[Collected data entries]
★ ★ ★ ★ ★ ★ ★

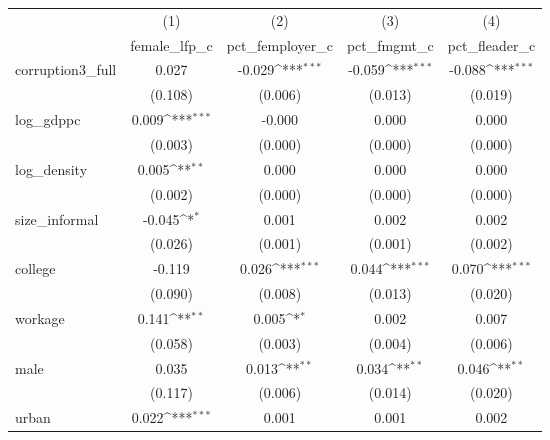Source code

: {
\def\sym#1{\ifmmode^{#1}\else\(^{#1}\)\fi}
\begin{tabular}{l*{4}{c}}
\hline\hline
            &\multicolumn{1}{c}{(1)}&\multicolumn{1}{c}{(2)}&\multicolumn{1}{c}{(3)}&\multicolumn{1}{c}{(4)}\\
            &\multicolumn{1}{c}{female\_lfp\_c}&\multicolumn{1}{c}{pct\_femployer\_c}&\multicolumn{1}{c}{pct\_fmgmt\_c}&\multicolumn{1}{c}{pct\_fleader\_c}\\
\hline
corruption3\_full&       0.027         &      -0.029\sym{***}&      -0.059\sym{***}&      -0.088\sym{***}\\
            &     (0.108)         &     (0.006)         &     (0.013)         &     (0.019)         \\
[1em]
log\_gdppc   &       0.009\sym{***}&      -0.000         &       0.000         &       0.000         \\
            &     (0.003)         &     (0.000)         &     (0.000)         &     (0.000)         \\
[1em]
log\_density &       0.005\sym{**} &       0.000         &       0.000         &       0.000         \\
            &     (0.002)         &     (0.000)         &     (0.000)         &     (0.000)         \\
[1em]
size\_informal&      -0.045\sym{*}  &       0.001         &       0.002         &       0.002         \\
            &     (0.026)         &     (0.001)         &     (0.001)         &     (0.002)         \\
[1em]
college     &      -0.119         &       0.026\sym{***}&       0.044\sym{***}&       0.070\sym{***}\\
            &     (0.090)         &     (0.008)         &     (0.013)         &     (0.020)         \\
[1em]
workage     &       0.141\sym{**} &       0.005\sym{*}  &       0.002         &       0.007         \\
            &     (0.058)         &     (0.003)         &     (0.004)         &     (0.006)         \\
[1em]
male        &       0.035         &       0.013\sym{**} &       0.034\sym{**} &       0.046\sym{**} \\
            &     (0.117)         &     (0.006)         &     (0.014)         &     (0.020)         \\
[1em]
urban       &       0.022\sym{***}&       0.001         &       0.001         &       0.002         \\

\end{tabular}}
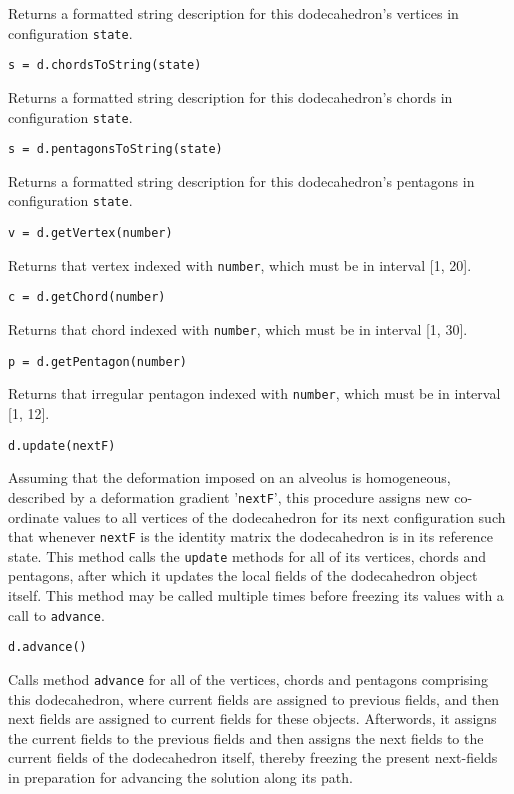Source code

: \medskip\noindent
Returns a formatted string description for this dodecahedron's vertices in configuration \texttt{state}.

\medskip\noindent
\texttt{s = d.chordsToString(state)}

\medskip\noindent
Returns a formatted string description for this dodecahedron's chords in configuration \texttt{state}.

\medskip\noindent
\texttt{s = d.pentagonsToString(state)}

\medskip\noindent
Returns a formatted string description for this dodecahedron's pentagons in configuration \texttt{state}.

\medskip\noindent
\texttt{v = d.getVertex(number)}

\medskip\noindent
Returns that vertex indexed with \texttt{number}, which must be in interval [1, 20].

\medskip\noindent
\texttt{c = d.getChord(number)}

\medskip\noindent
Returns that chord indexed with \texttt{number}, which must be in interval [1, 30].

\medskip\noindent
\texttt{p = d.getPentagon(number)}

\medskip\noindent
Returns that irregular pentagon indexed with \texttt{number}, which must be in interval [1, 12].

\newpage
\medskip\noindent
\texttt{d.update(nextF)}

\medskip\noindent
Assuming that the deformation imposed on an alveolus is homogeneous, described by a deformation gradient '\texttt{nextF}', this procedure assigns new co-ordinate values to all vertices of the dodecahedron for its next configuration such that whenever \texttt{nextF} is the identity matrix the dodecahedron is in its reference state.  This method calls the \texttt{update} methods for all of its vertices, chords and pentagons, after which it updates the local fields of the dodecahedron object itself.  This method may be called multiple times before freezing its values with a call to \texttt{advance}.

\medskip\noindent
\texttt{d.advance()}

\medskip\noindent
Calls method \texttt{advance} for all of the vertices, chords and pentagons comprising this dodecahedron, where current fields are assigned to previous fields, and then next fields are assigned to current fields for these objects.  Afterwords, it assigns the current fields to the previous fields and then assigns the next fields to the current fields of the dodecahedron itself, thereby freezing the present next-fields in preparation for advancing the solution along its path.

★ ★ ★ ★ ★ ★ ★

**Task to carry out:** The data above needs to be retyped exactly, with the images left out.

**Solution below:**
Source code

: {
\def\sym#1{\ifmmode^{#1}\else\(^{#1}\)\fi}
\begin{tabular}{l*{4}{c}}
\hline\hline
            &\multicolumn{1}{c}{(1)}&\multicolumn{1}{c}{(2)}&\multicolumn{1}{c}{(3)}&\multicolumn{1}{c}{(4)}\\
            &\multicolumn{1}{c}{female\_lfp\_c}&\multicolumn{1}{c}{pct\_femployer\_c}&\multicolumn{1}{c}{pct\_fmgmt\_c}&\multicolumn{1}{c}{pct\_fleader\_c}\\
\hline
corruption3\_full&       0.027         &      -0.029\sym{***}&      -0.059\sym{***}&      -0.088\sym{***}\\
            &     (0.108)         &     (0.006)         &     (0.013)         &     (0.019)         \\
[1em]
log\_gdppc   &       0.009\sym{***}&      -0.000         &       0.000         &       0.000         \\
            &     (0.003)         &     (0.000)         &     (0.000)         &     (0.000)         \\
[1em]
log\_density &       0.005\sym{**} &       0.000         &       0.000         &       0.000         \\
            &     (0.002)         &     (0.000)         &     (0.000)         &     (0.000)         \\
[1em]
size\_informal&      -0.045\sym{*}  &       0.001         &       0.002         &       0.002         \\
            &     (0.026)         &     (0.001)         &     (0.001)         &     (0.002)         \\
[1em]
college     &      -0.119         &       0.026\sym{***}&       0.044\sym{***}&       0.070\sym{***}\\
            &     (0.090)         &     (0.008)         &     (0.013)         &     (0.020)         \\
[1em]
workage     &       0.141\sym{**} &       0.005\sym{*}  &       0.002         &       0.007         \\
            &     (0.058)         &     (0.003)         &     (0.004)         &     (0.006)         \\
[1em]
male        &       0.035         &       0.013\sym{**} &       0.034\sym{**} &       0.046\sym{**} \\
            &     (0.117)         &     (0.006)         &     (0.014)         &     (0.020)         \\
[1em]
urban       &       0.022\sym{***}&       0.001         &       0.001         &       0.002         \\

\end{tabular}}
Source code

: \medskip\noindent
Returns a formatted string description for this dodecahedron's vertices in configuration \texttt{state}.

\medskip\noindent
\texttt{s = d.chordsToString(state)}

\medskip\noindent
Returns a formatted string description for this dodecahedron's chords in configuration \texttt{state}.

\medskip\noindent
\texttt{s = d.pentagonsToString(state)}

\medskip\noindent
Returns a formatted string description for this dodecahedron's pentagons in configuration \texttt{state}.

\medskip\noindent
\texttt{v = d.getVertex(number)}

\medskip\noindent
Returns that vertex indexed with \texttt{number}, which must be in interval [1, 20].

\medskip\noindent
\texttt{c = d.getChord(number)}

\medskip\noindent
Returns that chord indexed with \texttt{number}, which must be in interval [1, 30].

\medskip\noindent
\texttt{p = d.getPentagon(number)}

\medskip\noindent
Returns that irregular pentagon indexed with \texttt{number}, which must be in interval [1, 12].

\newpage
\medskip\noindent
\texttt{d.update(nextF)}

\medskip\noindent
Assuming that the deformation imposed on an alveolus is homogeneous, described by a deformation gradient '\texttt{nextF}', this procedure assigns new co-ordinate values to all vertices of the dodecahedron for its next configuration such that whenever \texttt{nextF} is the identity matrix the dodecahedron is in its reference state.  This method calls the \texttt{update} methods for all of its vertices, chords and pentagons, after which it updates the local fields of the dodecahedron object itself.  This method may be called multiple times before freezing its values with a call to \texttt{advance}.

\medskip\noindent
\texttt{d.advance()}

\medskip\noindent
Calls method \texttt{advance} for all of the vertices, chords and pentagons comprising this dodecahedron, where current fields are assigned to previous fields, and then next fields are assigned to current fields for these objects.  Afterwords, it assigns the current fields to the previous fields and then assigns the next fields to the current fields of the dodecahedron itself, thereby freezing the present next-fields in preparation for advancing the solution along its path.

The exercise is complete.